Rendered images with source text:
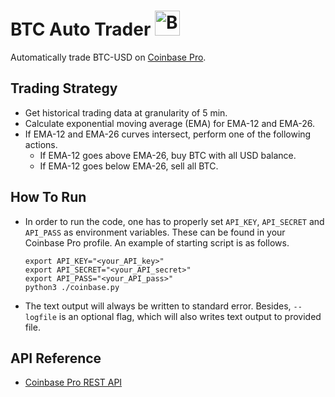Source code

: # BTC Auto Trader <img src="https://en.bitcoin.it//w/images/en/2/29/BC_Logo_.png" alt="BTC" width="40">

Automatically trade BTC-USD on [Coinbase Pro](https://pro.coinbase.com).

## Trading Strategy
 * Get historical trading data at granularity of 5 min.
 * Calculate exponential moving average (EMA) for EMA-12 and EMA-26.
 * If EMA-12 and EMA-26 curves intersect, perform one of the following actions.
   * If EMA-12 goes above EMA-26, buy BTC with all USD balance.
   * If EMA-12 goes below EMA-26, sell all BTC.

## How To Run
 * In order to run the code, one has to properly set `API_KEY`, `API_SECRET` and
   `API_PASS` as environment variables. These can be found in your Coinbase Pro
   profile. An example of starting script is as follows.
   ```shell
   export API_KEY="<your_API_key>"
   export API_SECRET="<your_API_secret>"
   export API_PASS="<your_API_pass>"
   python3 ./coinbase.py
   ```
 * The text output will always be written to standard error. Besides,
   `--logfile` is an optional flag, which will also writes text output to
   provided file.

## API Reference
 * [Coinbase Pro REST API](https://docs.pro.coinbase.com/#api)
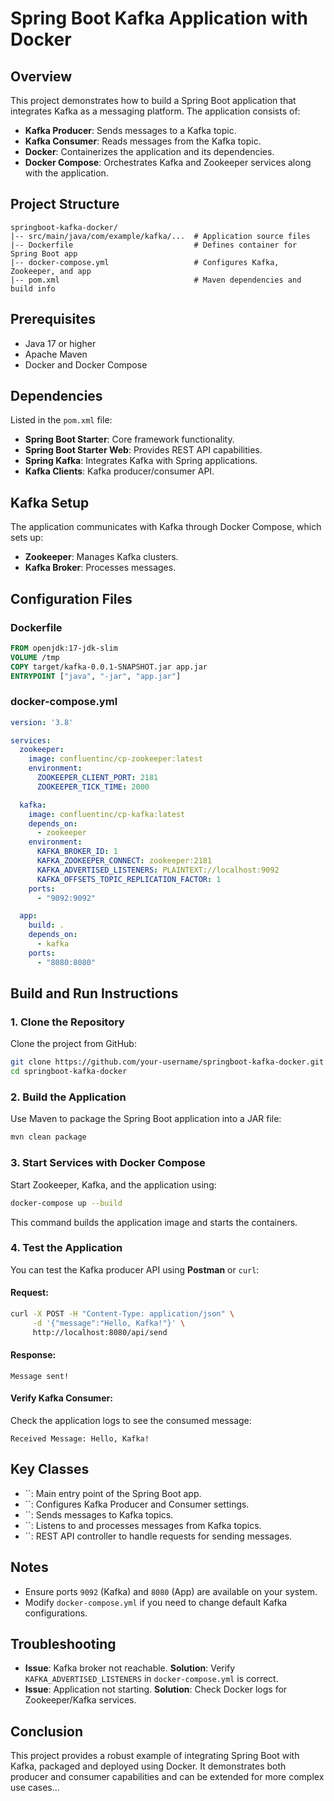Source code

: # Spring Boot Kafka Application with Docker

## Overview

This project demonstrates how to build a Spring Boot application that integrates Kafka as a messaging platform. The application consists of:

- **Kafka Producer**: Sends messages to a Kafka topic.
- **Kafka Consumer**: Reads messages from the Kafka topic.
- **Docker**: Containerizes the application and its dependencies.
- **Docker Compose**: Orchestrates Kafka and Zookeeper services along with the application.

## Project Structure

```
springboot-kafka-docker/
|-- src/main/java/com/example/kafka/...  # Application source files
|-- Dockerfile                           # Defines container for Spring Boot app
|-- docker-compose.yml                   # Configures Kafka, Zookeeper, and app
|-- pom.xml                              # Maven dependencies and build info
```

## Prerequisites

- Java 17 or higher
- Apache Maven
- Docker and Docker Compose

## Dependencies

Listed in the `pom.xml` file:

- **Spring Boot Starter**: Core framework functionality.
- **Spring Boot Starter Web**: Provides REST API capabilities.
- **Spring Kafka**: Integrates Kafka with Spring applications.
- **Kafka Clients**: Kafka producer/consumer API.

## Kafka Setup

The application communicates with Kafka through Docker Compose, which sets up:

- **Zookeeper**: Manages Kafka clusters.
- **Kafka Broker**: Processes messages.

## Configuration Files

### Dockerfile

```dockerfile
FROM openjdk:17-jdk-slim
VOLUME /tmp
COPY target/kafka-0.0.1-SNAPSHOT.jar app.jar
ENTRYPOINT ["java", "-jar", "app.jar"]
```

### docker-compose.yml

```yaml
version: '3.8'

services:
  zookeeper:
    image: confluentinc/cp-zookeeper:latest
    environment:
      ZOOKEEPER_CLIENT_PORT: 2181
      ZOOKEEPER_TICK_TIME: 2000

  kafka:
    image: confluentinc/cp-kafka:latest
    depends_on:
      - zookeeper
    environment:
      KAFKA_BROKER_ID: 1
      KAFKA_ZOOKEEPER_CONNECT: zookeeper:2181
      KAFKA_ADVERTISED_LISTENERS: PLAINTEXT://localhost:9092
      KAFKA_OFFSETS_TOPIC_REPLICATION_FACTOR: 1
    ports:
      - "9092:9092"

  app:
    build: .
    depends_on:
      - kafka
    ports:
      - "8080:8080"
```

## Build and Run Instructions

### 1. Clone the Repository

Clone the project from GitHub:

```bash
git clone https://github.com/your-username/springboot-kafka-docker.git
cd springboot-kafka-docker
```

### 2. Build the Application

Use Maven to package the Spring Boot application into a JAR file:

```bash
mvn clean package
```

### 3. Start Services with Docker Compose

Start Zookeeper, Kafka, and the application using:

```bash
docker-compose up --build
```

This command builds the application image and starts the containers.

### 4. Test the Application

You can test the Kafka producer API using **Postman** or `curl`:

#### Request:

```bash
curl -X POST -H "Content-Type: application/json" \
     -d '{"message":"Hello, Kafka!"}' \
     http://localhost:8080/api/send
```

#### Response:

```
Message sent!
```

#### Verify Kafka Consumer:

Check the application logs to see the consumed message:

```
Received Message: Hello, Kafka!
```

## Key Classes

- ``: Main entry point of the Spring Boot app.
- ``: Configures Kafka Producer and Consumer settings.
- ``: Sends messages to Kafka topics.
- ``: Listens to and processes messages from Kafka topics.
- ``: REST API controller to handle requests for sending messages.

## Notes

- Ensure ports `9092` (Kafka) and `8080` (App) are available on your system.
- Modify `docker-compose.yml` if you need to change default Kafka configurations.

## Troubleshooting

- **Issue**: Kafka broker not reachable. **Solution**: Verify `KAFKA_ADVERTISED_LISTENERS` in `docker-compose.yml` is correct.
- **Issue**: Application not starting. **Solution**: Check Docker logs for Zookeeper/Kafka services.

## Conclusion

This project provides a robust example of integrating Spring Boot with Kafka, packaged and deployed using Docker. It demonstrates both producer and consumer capabilities and can be extended for more complex use cases...

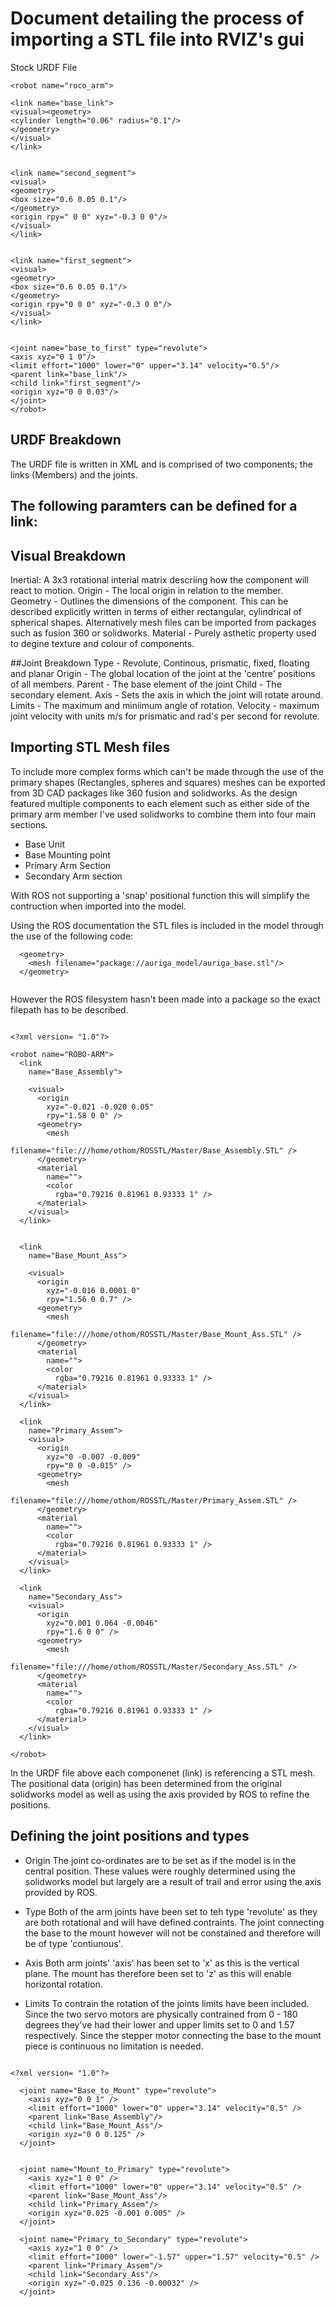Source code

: # Document detailing the process of importing a STL file into RVIZ's gui

Stock URDF File

```
<robot name="roco_arm">

<link name="base_link">
<visual><geometry>
<cylinder length="0.06" radius="0.1"/>
</geometry>
</visual>
</link>


<link name="second_segment">
<visual>
<geometry>
<box size="0.6 0.05 0.1"/>
</geometry>
<origin rpy=" 0 0" xyz="-0.3 0 0"/>
</visual>
</link>


<link name="first_segment">
<visual>
<geometry>
<box size="0.6 0.05 0.1"/>
</geometry>
<origin rpy="0 0 0" xyz="-0.3 0 0"/>
</visual>
</link>


<joint name="base_to_first" type="revolute">
<axis xyz="0 1 0"/>
<limit effort="1000" lower="0" upper="3.14" velocity="0.5"/>
<parent link="base_link"/>
<child link="first_segment"/>
<origin xyz="0 0 0.03"/>
</joint>
</robot>
```

## URDF Breakdown

The URDF file is written in XML and is comprised of two components; the links (Members) and the joints. 

## The following paramters can be defined for a link:

## Visual Breakdown

Inertial: A 3x3 rotational interial matrix descriing how the component will react to motion.
Origin - The local origin in relation to the member.
Geometry - Outlines the dimensions of the component. This can be described explicitly written in terms of either rectangular, cylindrical of spherical shapes. Alternatively mesh files can be imported from packages such as fusion 360 or solidworks.
Material - Purely asthetic property used to degine texture and colour of components.

##Joint Breakdown
Type - Revolute, Continous, prismatic, fixed, floating and planar
Origin - The global location of the joint at the 'centre' positions of all members.
Parent - The base element of the joint
Child - The secondary element.
Axis - Sets the axis in which the joint will rotate around.
Limits -  The maximum and miniimum angle of rotation.
Velocity - maximum joint velocity with units m/s for prismatic and rad's per second for revolute. 




## Importing STL Mesh files

To include more complex forms which can't be made through the use of the primary shapes (Rectangles, spheres and squares) meshes can be exported from 3D CAD packages like 360 fusion and solidworks. As the design featured multiple components to each element such as either side of the primary arm member I've used solidworks to combine them into four main sections. 
- Base Unit
- Base Mounting point
- Primary Arm Section
- Secondary Arm section

With ROS not supporting a 'snap' positional function this will  simplify the contruction when imported into the model. 

Using the ROS documentation the STL files is included in the model through the use of the following code:

```
  <geometry>
    <mesh filename="package://auriga_model/auriga_base.stl"/>
  </geometry>
  
```

However the ROS filesystem hasn't been made into a package so the exact filepath has to be described. 

```

<?xml version= "1.0"?>

<robot name="ROBO-ARM">
  <link
    name="Base_Assembly">

    <visual>
      <origin
        xyz="-0.021 -0.020 0.05"
        rpy="1.58 0 0" />
      <geometry>
        <mesh
          filename="file:///home/othom/ROSSTL/Master/Base_Assembly.STL" />
      </geometry>
      <material
        name="">
        <color
          rgba="0.79216 0.81961 0.93333 1" />
      </material>
    </visual>
  </link>


  <link
    name="Base_Mount_Ass">

    <visual>
      <origin
        xyz="-0.016 0.0001 0"
        rpy="1.56 0 0.7" />
      <geometry>
        <mesh
          filename="file:///home/othom/ROSSTL/Master/Base_Mount_Ass.STL" />
      </geometry>
      <material
        name="">
        <color
          rgba="0.79216 0.81961 0.93333 1" />
      </material>
    </visual>
  </link>

  <link
    name="Primary_Assem">
    <visual>
      <origin
        xyz="0 -0.007 -0.009"
        rpy="0 0 -0.015" />
      <geometry>
        <mesh
          filename="file:///home/othom/ROSSTL/Master/Primary_Assem.STL" />
      </geometry>
      <material
        name="">
        <color
          rgba="0.79216 0.81961 0.93333 1" />
      </material>
    </visual>
  </link>

  <link
    name="Secondary_Ass">
    <visual>
      <origin
        xyz="0.001 0.064 -0.0046"
        rpy="1.6 0 0" />
      <geometry>
        <mesh
          filename="file:///home/othom/ROSSTL/Master/Secondary_Ass.STL" />
      </geometry>
      <material
        name="">
        <color
          rgba="0.79216 0.81961 0.93333 1" />
      </material>
    </visual>
  </link>

</robot>

```
In the URDF file above each componenet (link) is referencing a STL mesh. The positional data (origin) has been determined from the original solidworks model as well as using the axis provided by ROS to refine the positions.

## Defining the joint positions and types
- Origin
The joint co-ordinates are to be set as if the model is in the central position. These values were roughly determined using the solidworks model but largely are a result of trail and error using the axis provided by ROS. 

- Type
Both of the arm joints have been set to teh type 'revolute' as they are both rotational and will have defined contraints. The joint connecting the base to the mount however will not be constained and therefore will be of type 'contiunous'.

- Axis
Both arm joints' 'axis' has been set to 'x' as this is the vertical plane. The mount has therefore been set to 'z' as this will enable horizontal rotation.

- Limits
To contrain the rotation of the joints limits have been included. Since the two servo motors are physically contrained from 0 - 180 degrees they've had their lower and upper limits set to 0 and 1.57 respectively. Since the stepper motor connecting the base to the mount piece is continuous no limitation is needed. 

```

<?xml version= "1.0"?>

  <joint name="Base_to_Mount" type="revolute">
    <axis xyz="0 0 1" />
    <limit effort="1000" lower="0" upper="3.14" velocity="0.5" />
    <parent link="Base_Assembly"/>
    <child link="Base_Mount_Ass"/>
    <origin xyz="0 0 0.125" />
  </joint>


  <joint name="Mount_to_Primary" type="revolute">
    <axis xyz="1 0 0" />
    <limit effort="1000" lower="0" upper="3.14" velocity="0.5" />
    <parent link="Base_Mount_Ass"/>
    <child link="Primary_Assem"/>
    <origin xyz="0.025 -0.001 0.005" />
  </joint>

  <joint name="Primary_to_Secondary" type="revolute">
    <axis xyz="1 0 0" />
    <limit effort="1000" lower="-1.57" upper="1.57" velocity="0.5" />
    <parent link="Primary_Assem"/>
    <child link="Secondary_Ass"/>
    <origin xyz="-0.025 0.136 -0.00032" />
  </joint>

```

Exercise aim: Where a line in the records above contains the string "springboot", copy that line.

Answer:
springboot-kafka-docker/
git clone https://github.com/your-username/springboot-kafka-docker.git
cd springboot-kafka-docker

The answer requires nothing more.